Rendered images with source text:
----------

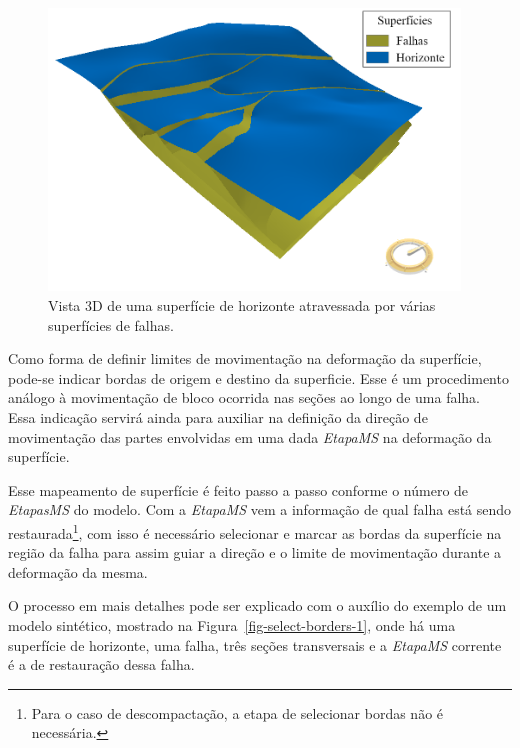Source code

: \begin{figure} [H]
  \begin{center}
    \includegraphics[width=310pt]{images/fig-surfaces-horizon-faults}
    \caption{Vista 3D de uma superfície de horizonte atravessada por várias superfícies de falhas.}\label{fig-surfaces-horizon-faults}
  \end{center}
\end{figure}

Como forma de definir limites de movimentação na deformação da superfície, pode-se indicar bordas de origem e destino da superficie. Esse é um procedimento análogo à movimentação de bloco ocorrida nas seções ao longo de uma falha. Essa indicação servirá ainda para auxiliar na definição da direção de movimentação das partes envolvidas em uma dada \textit{EtapaMS} na deformação da superfície.

Esse mapeamento de superfície é feito passo a passo conforme o número de \textit{EtapasMS} do modelo. Com a \textit{EtapaMS} vem a informação de qual falha está sendo restaurada\footnote{Para o caso de descompactação, a etapa de selecionar bordas não é necessária.}, com isso é necessário selecionar e marcar as bordas da superfície na região da falha para assim guiar a direção e o limite de movimentação durante a deformação da mesma.

O processo em mais detalhes pode ser explicado com o auxílio do exemplo de um modelo sintético, mostrado na Figura~\ref{fig-select-borders-1}, onde há uma superfície de horizonte, uma falha, três seções transversais e a \textit{EtapaMS} corrente é a de restauração dessa falha.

----------

▸ What you will do: Please say how many lines in the entries hold the string "horizonte". Give only the number.

▸ Response to this task: 2